Although Lyons criticizes the FCC for failing to collect data on Lifeline’s effectiveness in closing the digital divide, he argues that the data that do exist suggest that the eligibility requirements are unhelpful for most low-income families. He claims that most Lifeline customers can afford communications services without the subsidy and that the small subsidy is not large enough for most families that cannot afford those services.

Lyons argues that, without an FCC study on the effectiveness of Lifeline at increasing broadband adoption rates, the FCC has no way of knowing whether the $9.25 subsidy to over 7 million families is more effective at closing the digital divide than, for example, a $46.25 subsidy to 1.4 million needier families.

The U.S. Government Accountability Office—a congressional agency that conducts audits aimed at improving government performance—has concluded that Lifeline is a “rather inefficient and costly mechanism” with which to close the digital divide.
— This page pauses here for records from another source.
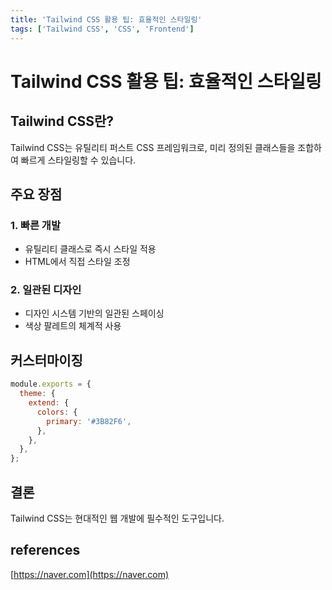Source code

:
 ```yaml
---
title: 'Tailwind CSS 활용 팁: 효율적인 스타일링'
tags: ['Tailwind CSS', 'CSS', 'Frontend']
---
```


# Tailwind CSS 활용 팁: 효율적인 스타일링

## Tailwind CSS란?

Tailwind CSS는 유틸리티 퍼스트 CSS 프레임워크로, 미리 정의된 클래스들을 조합하여 빠르게 스타일링할 수 있습니다.

## 주요 장점

### 1. 빠른 개발

- 유틸리티 클래스로 즉시 스타일 적용
- HTML에서 직접 스타일 조정

### 2. 일관된 디자인

- 디자인 시스템 기반의 일관된 스페이싱
- 색상 팔레트의 체계적 사용

## 커스터마이징

```javascript showLineNumbers
module.exports = {
  theme: {
    extend: {
      colors: {
        primary: '#3B82F6',
      },
    },
  },
};
```

## 결론

Tailwind CSS는 현대적인 웹 개발에 필수적인 도구입니다.

## references

[https://naver.com](https://naver.com)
Accounting company Grant Thornton has also reported that it failed to find any evidence suggesting that Lifeline contributed significantly to the rise in broadband internet service.
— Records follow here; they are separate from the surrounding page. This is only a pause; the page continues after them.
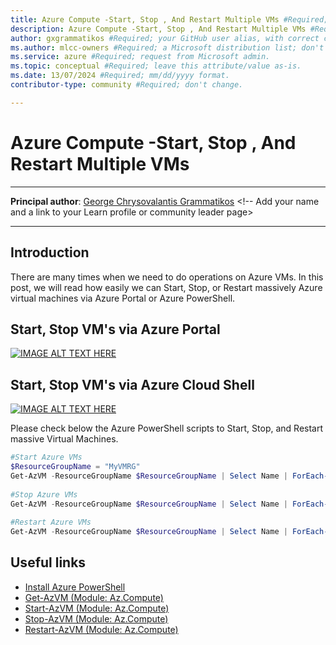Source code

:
 ```yaml
---
title: Azure Compute -Start, Stop , And Restart Multiple VMs #Required; page title displayed in search results. Don't enclose in quotation marks. 
description: Azure Compute -Start, Stop , And Restart Multiple VMs #Required; article description that's displayed in search results. Don't enclose in quotation marks. Do end with a period.
author: gxgrammatikos #Required; your GitHub user alias, with correct capitalization.
ms.author: mlcc-owners #Required; a Microsoft distribution list; don't change. 
ms.service: azure #Required; request from Microsoft admin. 
ms.topic: conceptual #Required; leave this attribute/value as-is.
ms.date: 13/07/2024 #Required; mm/dd/yyyy format.
contributor-type: community #Required; don't change.

---
```


# Azure Compute -Start, Stop , And Restart Multiple VMs

---

**Principal author**: [George Chrysovalantis Grammatikos](/users/georgechrysovalantisgrammatikos-8518/) <!-- Add your name and a link to your Learn profile or community leader page>

---

## Introduction

There are many times when we need to do operations on Azure VMs. 
In this post, we will read how easily we can Start, Stop, or Restart massively Azure virtual machines via Azure Portal or Azure PowerShell.

## Start, Stop VM's via Azure Portal

[![IMAGE ALT TEXT HERE](https://img.youtube.com/vi/4UlfI9MzRF0/0.jpg)](https://www.youtube.com/watch?v=4UlfI9MzRF0)

## Start, Stop VM's via Azure Cloud Shell

[![IMAGE ALT TEXT HERE](https://img.youtube.com/vi/4EK_RSF6zY0/0.jpg)](https://www.youtube.com/watch?v=4EK_RSF6zY0)

Please check below the Azure PowerShell scripts to Start, Stop, and Restart massive Virtual Machines.

```powershell
#Start Azure VMs 
$ResourceGroupName = "MyVMRG"
Get-AzVM -ResourceGroupName $ResourceGroupName | Select Name | ForEach-Object { Start-AzVM -ResourceGroupName $ResourceGroupName -Name $_.Name }
 
#Stop Azure VMs 
Get-AzVM -ResourceGroupName $ResourceGroupName | Select Name | ForEach-Object { Stop-AzVM -ResourceGroupName $ResourceGroupName -Name $_.Name }
 
#Restart Azure VMs 
Get-AzVM -ResourceGroupName $ResourceGroupName | Select Name | ForEach-Object { Restart-AzVM -ResourceGroupName $ResourceGroupName -Name $_.Name }

```

## Useful links

- [Install Azure PowerShell](/powershell/azure/install-az-ps?view=azps-4.4.0)
- [Get-AzVM (Module: Az.Compute)](/powershell/module/az.compute/get-azvm?view=azps-4.4.0)
- [Start-AzVM (Module: Az.Compute)](/powershell/module/Az.Compute/Start-AzVM?view=azps-4.4.0)
- [Stop-AzVM (Module: Az.Compute)](/powershell/module/az.compute/stop-azvm?view=azps-4.4.0)
- [Restart-AzVM (Module: Az.Compute)](/powershell/module/Az.Compute/Restart-AzVM?view=azps-4.4.0)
In addition to claiming that Lifeline is ineffective, Lyons argues that the program also strips low-income families of the ability to choose for themselves what plan works best for them. That is because eligible families’ choices are limited to a small set of government-selected service plans that are different from those most Americans use.

Furthermore, the subsidy is sent directly to service companies rather than to the consumer.
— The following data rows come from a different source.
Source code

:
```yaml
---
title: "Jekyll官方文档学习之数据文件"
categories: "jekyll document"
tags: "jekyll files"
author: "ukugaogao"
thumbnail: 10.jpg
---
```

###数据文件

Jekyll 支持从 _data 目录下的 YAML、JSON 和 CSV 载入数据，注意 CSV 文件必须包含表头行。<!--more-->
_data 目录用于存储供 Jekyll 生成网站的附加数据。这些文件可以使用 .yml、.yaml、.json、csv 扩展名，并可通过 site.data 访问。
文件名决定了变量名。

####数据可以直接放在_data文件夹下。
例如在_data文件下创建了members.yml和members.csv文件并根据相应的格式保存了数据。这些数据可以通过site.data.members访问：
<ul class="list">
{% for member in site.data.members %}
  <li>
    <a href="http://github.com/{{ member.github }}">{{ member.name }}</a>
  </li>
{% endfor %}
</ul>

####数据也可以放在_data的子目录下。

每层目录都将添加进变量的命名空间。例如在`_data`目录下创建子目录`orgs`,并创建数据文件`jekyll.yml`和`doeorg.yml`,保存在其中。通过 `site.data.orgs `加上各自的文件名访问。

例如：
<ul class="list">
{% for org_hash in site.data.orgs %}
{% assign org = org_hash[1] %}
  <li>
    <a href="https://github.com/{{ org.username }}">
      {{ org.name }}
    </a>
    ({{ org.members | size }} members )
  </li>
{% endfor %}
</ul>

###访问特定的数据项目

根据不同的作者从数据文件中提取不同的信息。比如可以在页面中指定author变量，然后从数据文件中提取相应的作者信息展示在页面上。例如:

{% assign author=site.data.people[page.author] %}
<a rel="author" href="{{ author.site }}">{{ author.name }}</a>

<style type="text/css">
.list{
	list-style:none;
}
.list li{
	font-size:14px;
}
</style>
Lyons suggests that this policy choice leaves recipients unable to punish service providers for bad service by leaving for a competitor. What Lyons describes as the program’s paternalism also distorts the market for communications services by endowing billions of dollars in government funding to some companies and not to others.

In contrast with Lifeline’s shortcomings, Lyons applauds the Biden Administration’s new program—the Affordable Connectivity Program (ACP)—because it does not restrict consumers’ choices in selecting their service providers. It also provides consumers with a one-time stipend to purchase computers and other critical equipment. And unlike Lifeline, it is subject to congressional appropriations, which according to Lyons helps to ensure greater oversight over fraud, waste, and abuse of federal funds.

Lyons argues, however, that the ACP still suffers from the same “fundamental flaw” as Lifeline–the unproven assumption that the payments will increase broadband usage by low-income families. Without better data on the efficacy of broadband subsidies, Lyons worries that ACP, like Lifeline, is potentially a waste of billions of dollars in taxpayer dollars.

ACP’s proponents might argue that subsidies to low-income families are helpful whether or not those families could afford broadband without the subsidies. But Lyons counters that such logic fundamentally transforms the ACP and Lifeline Programs. Rather than being technology policies designed to improve broadband access, the ACP and Lifeline would become run-of-the-mill welfare programs, he asserts.

Other proponents could argue that collecting data on ACP’s effectiveness would be costly and challenging for the FCC. Lyons responds that the burden is on the program’s proponents to justify spending $14 billion in taxpayer dollars.

To remedy what he sees as the defects in the ACP, Lyons proposes several solutions. He suggests, for example, that the FCC should adopt a data-driven approach to subsidy distribution. He asks for an FCC study on how to target low-income families who do not use broadband, rather than the current practice of targeting low-income families generally. This approach would reduce the number of eligible recipients but could substantially increase the subsidy. The result, Lyons suggests, could be less waste and a substantially reduced digital divide.

Lyons also proposes sending subsidies directly to consumers in the form of vouchers. This would empower eligible families to turn to a different provider if they receive bad service.

Finally, Lyons suggests terminating the Lifeline program altogether. With the advent of the ACP program, the FCC now provides greater consumer choice, funds equipment purchases for consumers, is subject to greater oversight, and provides more funding for the same purpose.

Overall, Lyons suggests that government subsidies require study to determine their effectiveness in providing low-income families affordable communications services. In the absence of such study, he proposes market-based solutions to make federal broadband programs more efficient and effective.